EXTRACTED RECORDS START

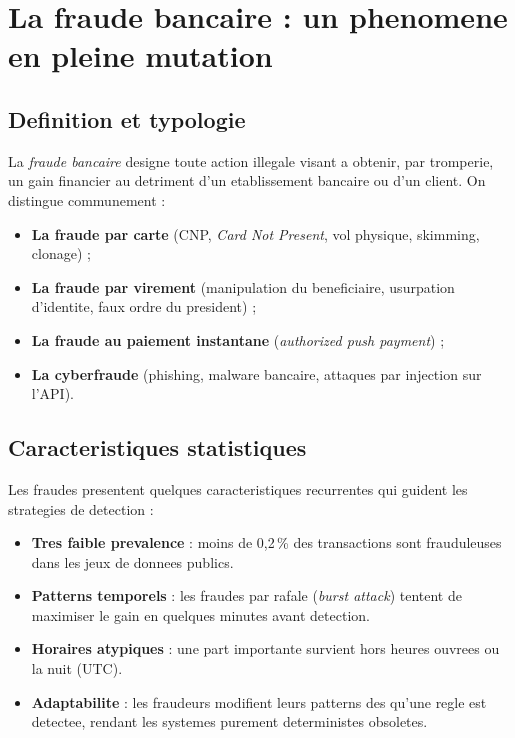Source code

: \documentclass[12pt,a4paper,oneside]{report}
\begin{document}
\section{La fraude bancaire : un phenomene en pleine mutation}

\subsection{Definition et typologie}

La \emph{fraude bancaire} designe toute action illegale visant a obtenir, par
tromperie, un gain financier au detriment d'un etablissement bancaire ou d'un
client. On distingue communement :

\begin{itemize}[leftmargin=*]
  \item \textbf{La fraude par carte} (CNP, \emph{Card Not Present}, vol
        physique, skimming, clonage) ;
  \item \textbf{La fraude par virement} (manipulation du beneficiaire,
        usurpation d'identite, faux ordre du president) ;
  \item \textbf{La fraude au paiement instantane} (\emph{authorized push
        payment}) ;
  \item \textbf{La cyberfraude} (phishing, malware bancaire, attaques par
        injection sur l'API).
\end{itemize}

\subsection{Caracteristiques statistiques}

Les fraudes presentent quelques caracteristiques recurrentes qui guident les
strategies de detection :

\begin{itemize}[leftmargin=*]
  \item \textbf{Tres faible prevalence} : moins de 0,2\,\% des transactions
        sont frauduleuses dans les jeux de donnees publics.
  \item \textbf{Patterns temporels} : les fraudes par rafale (\emph{burst
        attack}) tentent de maximiser le gain en quelques minutes avant
        detection.
  \item \textbf{Horaires atypiques} : une part importante survient hors
        heures ouvrees ou la nuit (UTC).
  \item \textbf{Adaptabilite} : les fraudeurs modifient leurs patterns des
        qu'une regle est detectee, rendant les systemes purement
        deterministes obsoletes.
\end{itemize}
\end{document}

EXTRACTED RECORDS END

> [EXERCISE PROMPT] Write out, exactly as given, the line containing "0,2\,\% des transactions" and every line after it to the end of the records. Include nothing else.

> [ANSWER]
  \item \textbf{Tres faible prevalence} : moins de 0,2\,\% des transactions
        sont frauduleuses dans les jeux de donnees publics.
  \item \textbf{Patterns temporels} : les fraudes par rafale (\emph{burst
        attack}) tentent de maximiser le gain en quelques minutes avant
        detection.
  \item \textbf{Horaires atypiques} : une part importante survient hors
        heures ouvrees ou la nuit (UTC).
  \item \textbf{Adaptabilite} : les fraudeurs modifient leurs patterns des
        qu'une regle est detectee, rendant les systemes purement
        deterministes obsoletes.
\end{itemize}
\end{document}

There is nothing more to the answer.